**About this task:**
Check every line below for the string "time". Copy the ones that have it.

**Collected data:**
───

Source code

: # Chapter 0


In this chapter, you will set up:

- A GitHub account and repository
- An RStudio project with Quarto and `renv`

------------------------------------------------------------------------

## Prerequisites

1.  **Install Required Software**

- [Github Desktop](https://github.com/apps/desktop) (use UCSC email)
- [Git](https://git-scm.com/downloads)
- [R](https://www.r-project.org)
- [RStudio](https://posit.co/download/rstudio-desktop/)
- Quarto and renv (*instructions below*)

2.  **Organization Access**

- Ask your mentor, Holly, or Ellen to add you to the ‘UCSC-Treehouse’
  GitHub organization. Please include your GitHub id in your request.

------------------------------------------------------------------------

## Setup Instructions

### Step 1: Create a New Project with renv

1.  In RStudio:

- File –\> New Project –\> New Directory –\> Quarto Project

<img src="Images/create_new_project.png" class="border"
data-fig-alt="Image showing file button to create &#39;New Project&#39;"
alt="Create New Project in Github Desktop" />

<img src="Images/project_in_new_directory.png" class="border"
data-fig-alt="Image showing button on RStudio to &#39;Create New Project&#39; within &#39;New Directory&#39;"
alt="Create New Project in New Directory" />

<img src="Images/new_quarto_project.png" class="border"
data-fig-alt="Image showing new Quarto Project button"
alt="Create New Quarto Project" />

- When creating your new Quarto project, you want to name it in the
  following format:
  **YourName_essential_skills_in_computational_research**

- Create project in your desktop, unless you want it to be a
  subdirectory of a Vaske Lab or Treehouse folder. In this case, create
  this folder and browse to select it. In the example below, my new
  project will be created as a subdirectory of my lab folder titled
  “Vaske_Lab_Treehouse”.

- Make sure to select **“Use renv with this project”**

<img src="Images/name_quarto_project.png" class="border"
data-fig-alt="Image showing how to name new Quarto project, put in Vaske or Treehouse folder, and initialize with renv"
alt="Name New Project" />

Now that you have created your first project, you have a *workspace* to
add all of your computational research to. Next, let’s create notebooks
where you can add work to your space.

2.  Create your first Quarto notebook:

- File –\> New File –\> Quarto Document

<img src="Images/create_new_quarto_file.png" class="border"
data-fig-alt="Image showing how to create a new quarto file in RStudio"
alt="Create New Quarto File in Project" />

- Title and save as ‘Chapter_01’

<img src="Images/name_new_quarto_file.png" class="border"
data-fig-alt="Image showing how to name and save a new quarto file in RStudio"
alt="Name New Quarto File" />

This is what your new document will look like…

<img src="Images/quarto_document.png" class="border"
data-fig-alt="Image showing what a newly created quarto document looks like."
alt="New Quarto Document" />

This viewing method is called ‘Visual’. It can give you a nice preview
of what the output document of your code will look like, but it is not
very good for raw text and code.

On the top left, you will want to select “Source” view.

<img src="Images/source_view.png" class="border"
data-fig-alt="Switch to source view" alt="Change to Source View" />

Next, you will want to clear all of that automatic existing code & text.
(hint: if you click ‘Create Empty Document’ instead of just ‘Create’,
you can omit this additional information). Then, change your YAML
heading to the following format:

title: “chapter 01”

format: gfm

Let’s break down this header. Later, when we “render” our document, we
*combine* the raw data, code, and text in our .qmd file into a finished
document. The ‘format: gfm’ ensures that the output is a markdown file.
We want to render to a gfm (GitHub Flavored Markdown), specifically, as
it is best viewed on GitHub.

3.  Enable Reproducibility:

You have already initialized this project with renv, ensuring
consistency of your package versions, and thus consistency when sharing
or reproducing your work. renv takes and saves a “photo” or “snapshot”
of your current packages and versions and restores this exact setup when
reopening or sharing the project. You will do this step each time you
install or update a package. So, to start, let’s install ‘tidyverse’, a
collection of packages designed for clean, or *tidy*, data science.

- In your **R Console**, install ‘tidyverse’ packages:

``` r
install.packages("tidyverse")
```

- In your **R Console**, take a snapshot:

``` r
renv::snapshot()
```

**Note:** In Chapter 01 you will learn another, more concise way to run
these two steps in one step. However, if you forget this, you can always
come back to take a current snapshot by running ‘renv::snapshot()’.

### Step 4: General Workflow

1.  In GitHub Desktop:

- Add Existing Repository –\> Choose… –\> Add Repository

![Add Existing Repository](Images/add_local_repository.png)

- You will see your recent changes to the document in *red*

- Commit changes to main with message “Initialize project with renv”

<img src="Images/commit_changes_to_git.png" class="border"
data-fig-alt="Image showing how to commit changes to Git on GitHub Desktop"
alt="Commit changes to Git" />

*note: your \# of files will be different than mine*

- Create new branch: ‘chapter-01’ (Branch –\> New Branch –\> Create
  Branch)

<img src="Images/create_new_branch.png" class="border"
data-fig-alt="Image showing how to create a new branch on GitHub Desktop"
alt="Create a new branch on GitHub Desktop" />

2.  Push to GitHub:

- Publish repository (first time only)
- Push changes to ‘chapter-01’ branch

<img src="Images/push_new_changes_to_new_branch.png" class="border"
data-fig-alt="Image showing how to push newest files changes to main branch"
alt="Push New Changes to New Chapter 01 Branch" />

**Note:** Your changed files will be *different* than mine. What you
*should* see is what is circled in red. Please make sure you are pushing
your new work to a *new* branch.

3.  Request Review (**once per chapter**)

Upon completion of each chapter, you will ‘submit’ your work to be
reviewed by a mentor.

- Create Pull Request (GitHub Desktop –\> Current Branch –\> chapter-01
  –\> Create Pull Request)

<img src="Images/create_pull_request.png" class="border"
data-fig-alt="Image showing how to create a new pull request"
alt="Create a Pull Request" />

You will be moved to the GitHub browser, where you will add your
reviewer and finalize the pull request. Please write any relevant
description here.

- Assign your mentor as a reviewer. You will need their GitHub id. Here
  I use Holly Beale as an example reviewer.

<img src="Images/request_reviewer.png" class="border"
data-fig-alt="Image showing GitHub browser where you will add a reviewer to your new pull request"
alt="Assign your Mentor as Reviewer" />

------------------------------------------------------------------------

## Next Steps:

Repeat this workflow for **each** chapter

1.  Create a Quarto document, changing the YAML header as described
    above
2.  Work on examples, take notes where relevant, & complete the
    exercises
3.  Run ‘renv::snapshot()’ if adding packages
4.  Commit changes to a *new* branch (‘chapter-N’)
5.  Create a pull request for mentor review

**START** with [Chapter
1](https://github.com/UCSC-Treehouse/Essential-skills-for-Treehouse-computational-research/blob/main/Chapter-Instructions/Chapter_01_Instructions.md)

───

**Answer below:**
reopening or sharing the project. You will do this step each time you
- Publish repository (first time only)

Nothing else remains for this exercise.